We ended up eating leftovers and we’ll get hot dog buns next time we end up at Wal-Mart. It’s a different situation for me, as I usually have hubby at home, so I can leave Todd with him, or better yet – send Tux to the store to get what I need.

Most of the time, things go really well. They all jump on the trampoline, play quietly in their rooms (or not so quietly, but still happily), or watch TV. We walk to the park to play, or some other group activity. It gets crazy when one or more members of the group want to do something different, or definitely DON’T want to do what the others are doing.

And then there is the matter of quiet time. The kids are missing their parents (including Todd, who cries on the phone with Daddy and his brothers), and that means that they need some extra special attention. I also have to make sure that they eat somewhat nutritious meals (Aunt Jaycie did NOT promise that she wouldn’t feed them a lot of junk food during the week!), get enough sleep, and that the house is not completely and totally trashed. I spend the bulk of the day entertaining, comforting, cleaning…and then when it’s time for me to put everyone to bed and have some ME time…they are needing some lovin’. I’m happy to give it to them, but after a few days, I’m missing my blog, my Facebook time, and our family website!

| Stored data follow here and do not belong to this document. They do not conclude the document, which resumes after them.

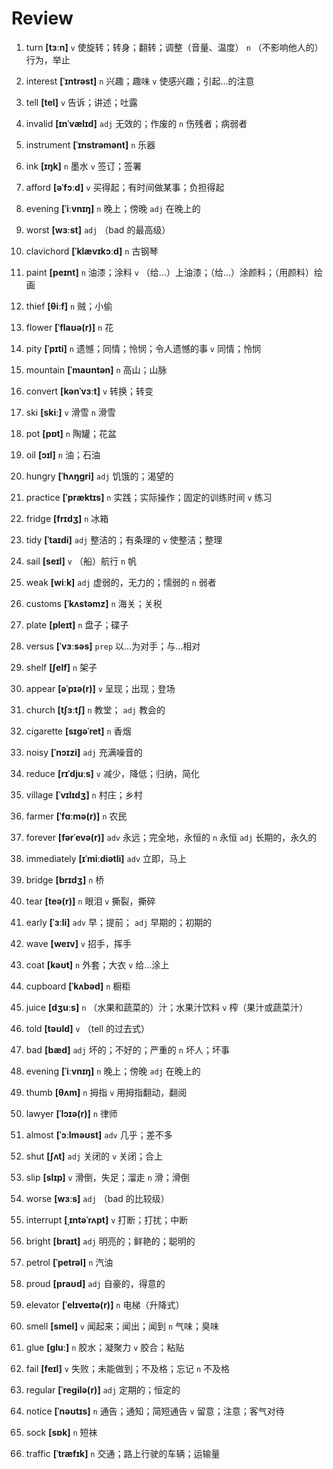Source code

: # Review
1. turn **[tɜːn]** `v` 使旋转；转身；翻转；调整（音量、温度） `n` （不影响他人的）行为，举止

2. interest **[ˈɪntrəst]** `n` 兴趣；趣味 `v` 使感兴趣；引起...的注意

3. tell **[tel]** `v` 告诉；讲述；吐露

4. invalid **[ɪnˈvælɪd]** `adj` 无效的；作废的 `n` 伤残者；病弱者

5. instrument **[ˈɪnstrəmənt]** `n` 乐器

6. ink **[ɪŋk]** `n` 墨水 `v` 签订；签署

7. afford **[əˈfɔːd]** `v` 买得起；有时间做某事；负担得起

8. evening **[ˈiːvnɪŋ]** `n` 晚上；傍晚 `adj` 在晚上的

9. worst **[wɜːst]** `adj` （bad 的最高级）

10. clavichord **[ˈklævɪkɔːd]** `n` 古钢琴

11. paint **[peɪnt]** `n` 油漆；涂料 `v` （给...）上油漆；（给...）涂颜料；（用颜料）绘画

12. thief **[θiːf]** `n` 贼；小偷

13. flower **[ˈflaʊə(r)]** `n` 花

14. pity **[ˈpɪti]** `n` 遗憾；同情；怜悯；令人遗憾的事 `v` 同情；怜悯

15. mountain **[ˈmaʊntən]** `n` 高山；山脉

16. convert **[kənˈvɜːt]** `v` 转换；转变

17. ski **[skiː]** `v` 滑雪 `n` 滑雪

18. pot **[pɒt]** `n` 陶罐；花盆

19. oil **[ɔɪl]** `n` 油；石油

20. hungry **[ˈhʌŋɡri]** `adj` 饥饿的；渴望的

21. practice **[ˈpræktɪs]** `n` 实践；实际操作；固定的训练时间 `v` 练习

22. fridge **[frɪdʒ]** `n` 冰箱

23. tidy **[ˈtaɪdi]** `adj` 整洁的；有条理的 `v` 使整洁；整理

24. sail **[seɪl]** `v` （船）航行 `n` 帆

25. weak **[wiːk]** `adj` 虚弱的，无力的；懦弱的 `n` 弱者

26. customs **[ˈkʌstəmz]** `n` 海关；关税

27. plate **[pleɪt]** `n` 盘子；碟子

28. versus **[ˈvɜːsəs]** `prep` 以...为对手；与...相对

29. shelf **[ʃelf]** `n` 架子

30. appear **[əˈpɪə(r)]** `v` 呈现；出现；登场

31. church **[tʃɜːtʃ]** `n` 教堂； `adj` 教会的

32. cigarette **[sɪɡəˈret]** `n` 香烟

33. noisy **[ˈnɔɪzi]** `adj` 充满噪音的

34. reduce **[rɪˈdjuːs]** `v` 减少，降低；归纳，简化

35. village **[ˈvɪlɪdʒ]** `n` 村庄；乡村

36. farmer **[ˈfɑːmə(r)]** `n` 农民

37. forever **[fərˈevə(r)]** `adv` 永远；完全地，永恒的 `n` 永恒 `adj` 长期的，永久的

38. immediately **[ɪˈmiːdiətli]** `adv` 立即，马上

39. bridge **[brɪdʒ]** `n` 桥

40. tear **[teə(r)]** `n` 眼泪 `v` 撕裂，撕碎

41. early **[ˈɜːli]** `adv` 早；提前； `adj` 早期的；初期的

42. wave **[weɪv]** `v` 招手，挥手

43. coat **[kəʊt]** `n` 外套；大衣 `v` 给...涂上

44. cupboard **[ˈkʌbəd]** `n` 橱柜

45. juice **[dʒuːs]** `n` （水果和蔬菜的）汁；水果汁饮料 `v` 榨（果汁或蔬菜汁）

46. told **[təʊld]** `v` （tell 的过去式）

47. bad **[bæd]** `adj` 坏的；不好的；严重的 `n` 坏人；坏事

48. evening **[ˈiːvnɪŋ]** `n` 晚上；傍晚 `adj` 在晚上的

49. thumb **[θʌm]** `n` 拇指 `v` 用拇指翻动，翻阅

50. lawyer **[ˈlɔɪə(r)]** `n` 律师

51. almost **[ˈɔːlməʊst]** `adv` 几乎；差不多

52. shut **[ʃʌt]** `adj` 关闭的 `v` 关闭；合上

53. slip **[slɪp]** `v` 滑倒，失足；溜走 `n` 滑；滑倒

54. worse **[wɜːs]** `adj` （bad 的比较级）

55. interrupt **[ˌɪntəˈrʌpt]** `v` 打断；打扰；中断

56. bright **[braɪt]** `adj` 明亮的；鲜艳的；聪明的

57. petrol **[ˈpetrəl]** `n` 汽油

58. proud **[praʊd]** `adj` 自豪的，得意的

59. elevator **[ˈelɪveɪtə(r)]** `n` 电梯（升降式）

60. smell **[smel]** `v` 闻起来；闻出；闻到 `n` 气味；臭味

61. glue **[ɡluː]** `n` 胶水；凝聚力 `v` 胶合；粘贴

62. fail **[feɪl]** `v` 失败；未能做到；不及格；忘记 `n` 不及格

63. regular **[ˈreɡilə(r)]** `adj` 定期的；恒定的

64. notice **[ˈnəʊtɪs]** `n` 通告；通知；简短通告 `v` 留意；注意；客气对待

65. sock **[sɒk]** `n` 短袜

66. traffic **[ˈtræfɪk]** `n` 交通；路上行驶的车辆；运输量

Not to mention the daily sojourn with Digifree, where I stock up on fun digital scrapbooking supplies.

And because my brother is military and we are surrounded by others in similar situations, it truly makes me appreciate military wives all the more! I know that Sis is often alone, when Bro is TDY for long periods of time. She does this for months on end sometimes, never having a reprieve or another parent to leave the kids with (or send the kids away with) for a moment’s peace.

Add to this the pressure of adjusting to a new area every couple of years, which means new routines, new friends, new surroundings. In this move, they even crossed the country, which means a different culture and different weather.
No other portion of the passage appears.